Lesson 19: Comparison of adjectives. Adverbs and intensifiers

Vocabulary: yoter, hachi, beyoter, meod, le'at, maher, tamid, lifamim; adverbs of manner and frequency

How to work with this lesson

  1. Read the rule about comparison (5 minutes).
  2. Memorize the template "yoter + adj. + mi-" — this is the workhorse of the whole lesson.
  3. Run each comparative through the matrix: ani → ata/at → hu/hi → anachnu → atem/aten → hem/hen — so gender and number agreement become a reflex.
  4. Learn adverbs separately, not as "adjective + -ly". In Hebrew, adverbs are independent words, not suffix derivations.

The main idea of the lesson: Hebrew does not form the comparative degree with a suffix (like English "tall-er", "fast-er").
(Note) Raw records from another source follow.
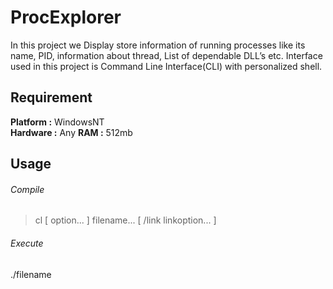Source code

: # ProcExplorer  
In this project we Display store information of running processes like its name, PID, information about thread, List of dependable DLL’s etc. Interface used in this project is Command Line Interface(CLI) with personalized shell.    
## Requirement   
**Platform :** WindowsNT  
**Hardware :** Any
**RAM :** 512mb    
## Usage  
###### Compile ######
>cl [ option... ] filename... [ /link linkoption... ]  
###### Execute ######
./filename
It places a function word yoter ("more") before the adjective, and conveys "than X" with the prefix mi- before the compared item. Same with adverbs: Hebrew doesn't turn an adjective into an adverb by a suffix like English "-ly" ("quick → quickly"). The adverb is a separate lexeme (le'at, maher, yafe) that you have to learn as a new word.


Part 1: Comparative degree — yoter… mi-

To say "the house is bigger than the car", Hebrew builds it like this:

ha-bayit yoter gadol me-ha-mekhonit הַבַּיִת יוֹתֵר גָּדוֹל מֵהַמְּכוֹנִית "the house more big from-the-car"

Breakdown:

  • yoter (יוֹתֵר) — "more". Goes before the adjective.
  • gadol (גָּדוֹל) — "big" (m. sg.).
  • mi- / me- (מִ- / מֵ-) — prefix "from, than". Before the article ה- (h) it becomes me- (with tsere), because the article "gets swallowed": mi- + ha- → me-.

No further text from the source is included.